We considered another concrete example of an application where space is a constraint and scaling of performance with system size is an important design criterion – an AIS approach to control multiple robots tasked with obstacle avoidance. The robots communicate with software agent(s) in a server upon encountering an obstacle. The agents transmit rule-sets of actions to robots to help overcome their obstacles, and agents also share information globally amongst themselves by migrating to other computer servers. Some analogies between this AIS and an NIS are: the obstacle problem presented by a robot is analogous to an antigen, the rule-set of actions transmitted by an agent correspond to antibodies, the robots are akin to DCs, software agents correspond to B cells, the computer servers themselves are analogous to LNs, and the physical area `serviced' by a single computer server corresponds to a DR. The system is diagrammed in Fig. 2.

Fig. 2. (A) Left Panel: a scaled down version of the multi-robot AIS system. The shaded regions are artificial LNs (computer servers) and the unshaded regions are the artificial DR. Light arrows denote communication between robots and servers (local communication) and bold arrows denote communication between servers (global communication). (B) Right Panel: a scaled up multi-robot AIS system with sub-modular architecture. Note that the number of artificial LNs and their size (the number of robots they service and the number of software agents they have in memory) both increase with the size of the system.

We are interested in an architecture that minimizes the time taken by a robot to transmit information about an obstacle (local detection), the time taken by a computer server to transmit back an initial rule-set of actions (local response) and the time taken by a computer server to communicate good rule-sets to other agents (global response). There are two potential communication bottlenecks: communication between robots and computer servers, and communication between computer servers.

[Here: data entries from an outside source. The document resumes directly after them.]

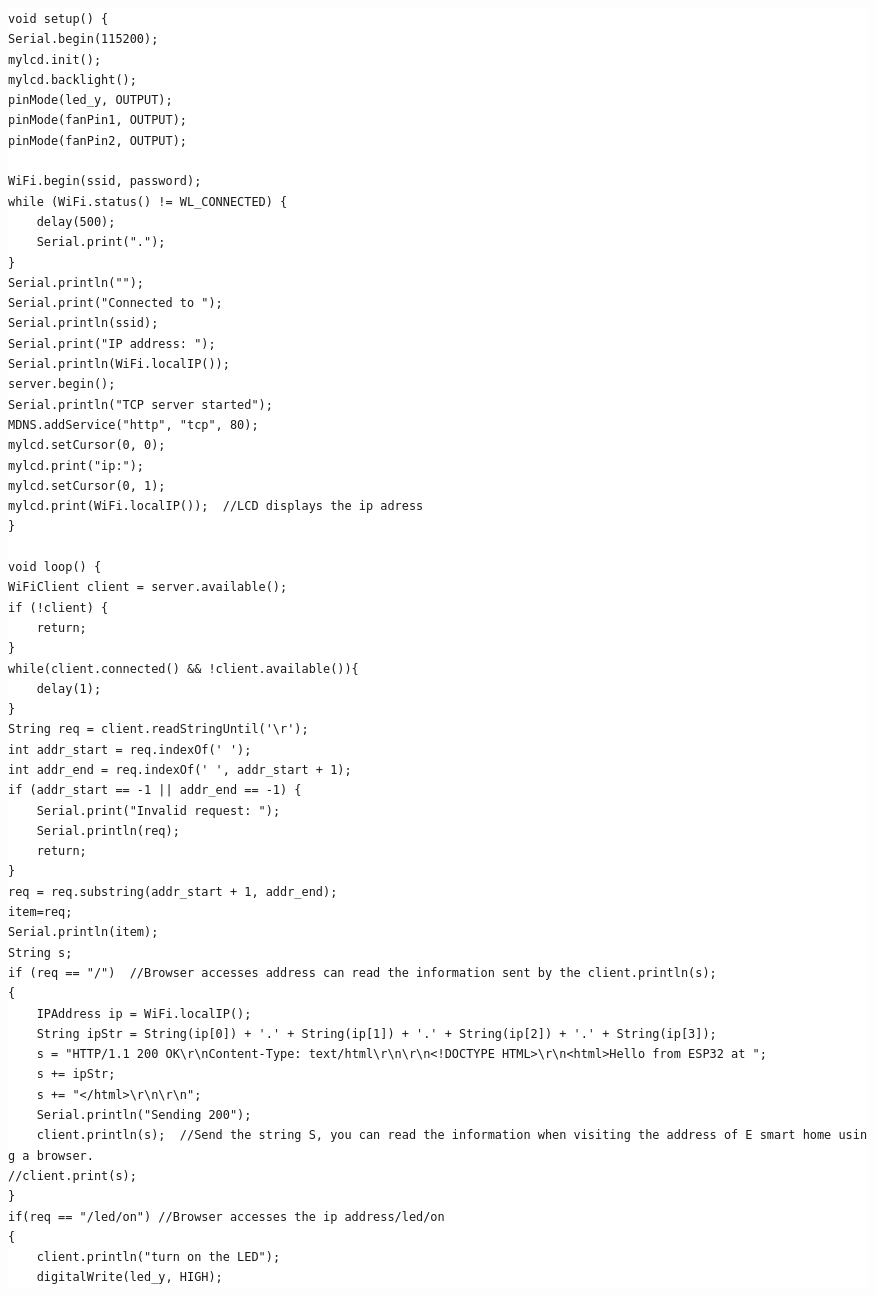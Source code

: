     void setup() {
    Serial.begin(115200);
    mylcd.init();
    mylcd.backlight();
    pinMode(led_y, OUTPUT);
    pinMode(fanPin1, OUTPUT);
    pinMode(fanPin2, OUTPUT);
    
    WiFi.begin(ssid, password);
    while (WiFi.status() != WL_CONNECTED) {
        delay(500);
        Serial.print(".");
    }
    Serial.println("");
    Serial.print("Connected to ");
    Serial.println(ssid);
    Serial.print("IP address: ");
    Serial.println(WiFi.localIP());
    server.begin();
    Serial.println("TCP server started");
    MDNS.addService("http", "tcp", 80);
    mylcd.setCursor(0, 0);
    mylcd.print("ip:");
    mylcd.setCursor(0, 1);
    mylcd.print(WiFi.localIP());  //LCD displays the ip adress
    }

    void loop() {
    WiFiClient client = server.available();
    if (!client) {
        return;
    }
    while(client.connected() && !client.available()){
        delay(1);
    }
    String req = client.readStringUntil('\r');
    int addr_start = req.indexOf(' ');
    int addr_end = req.indexOf(' ', addr_start + 1);
    if (addr_start == -1 || addr_end == -1) {
        Serial.print("Invalid request: ");
        Serial.println(req);
        return;
    }
    req = req.substring(addr_start + 1, addr_end);
    item=req;
    Serial.println(item);
    String s;
    if (req == "/")  //Browser accesses address can read the information sent by the client.println(s);
    {
        IPAddress ip = WiFi.localIP();
        String ipStr = String(ip[0]) + '.' + String(ip[1]) + '.' + String(ip[2]) + '.' + String(ip[3]);
        s = "HTTP/1.1 200 OK\r\nContent-Type: text/html\r\n\r\n<!DOCTYPE HTML>\r\n<html>Hello from ESP32 at ";
        s += ipStr;
        s += "</html>\r\n\r\n";
        Serial.println("Sending 200");
        client.println(s);  //Send the string S, you can read the information when visiting the address of E smart home using a browser.  
    //client.print(s);
    }
    if(req == "/led/on") //Browser accesses the ip address/led/on
    {
        client.println("turn on the LED");
        digitalWrite(led_y, HIGH);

Overcoming the bottleneck in (local) communication between robot and server requires many small DRs. A bottleneck in (global) server communication requires a few large servers. If both local and global communication are constrained, the architecture which balances these opposing requirements is sub-modular, i.e. the number of servers increases sublinearly with system size and the capacity of each server (bandwidth, memory and number of robots serviced by each server) increases sublinearly with system size (shown in Fig. 2). The four ways in which communication can be bottlenecked are outlined below:

1) High Capacity Robot Bandwidth, High Capacity Server Bandwidth: Assuming that robots have high bandwidth to communicate with computer servers and software agents can communicate with each other over a channel with high bandwidth, we see that trivially any of the architectures would suffice.

2) Limited Robot Bandwidth, High Capacity Server Bandwidth: Assuming communication between robots and computer servers is a bottleneck mandates a small fixed size DR, i.e. a computer server servicing a small number of robots to reduce contention and transmission time. Since communication between servers is not constrained, we can have the number of servers scaling linearly with system size, giving a completely modular network as the optimal architecture.

3) High Capacity Robot Bandwidth, Limited Server Bandwidth: Assuming communication between computer servers is a bottleneck stipulates a fixed number of computer servers to reduce communication overhead. Since communication between robots and servers is not constrained, we can have the DR size (number of robots serviced by a single server) and LN size (number of agents in a single server) scaling with system size. Hence the optimal architecture is a non-modular detection network.

4) Limited Robot Bandwidth, Limited Server Bandwidth: A bottleneck in robot and server communication demands a small DR and lots of servers, whereas a bottleneck in server communication requires fewer large servers. The architecture that balances these opposing requirements is a hybrid sub-modular architecture, i.e. the number of servers and their size (number of robots serviced by each server) increases with system size (Fig. 2).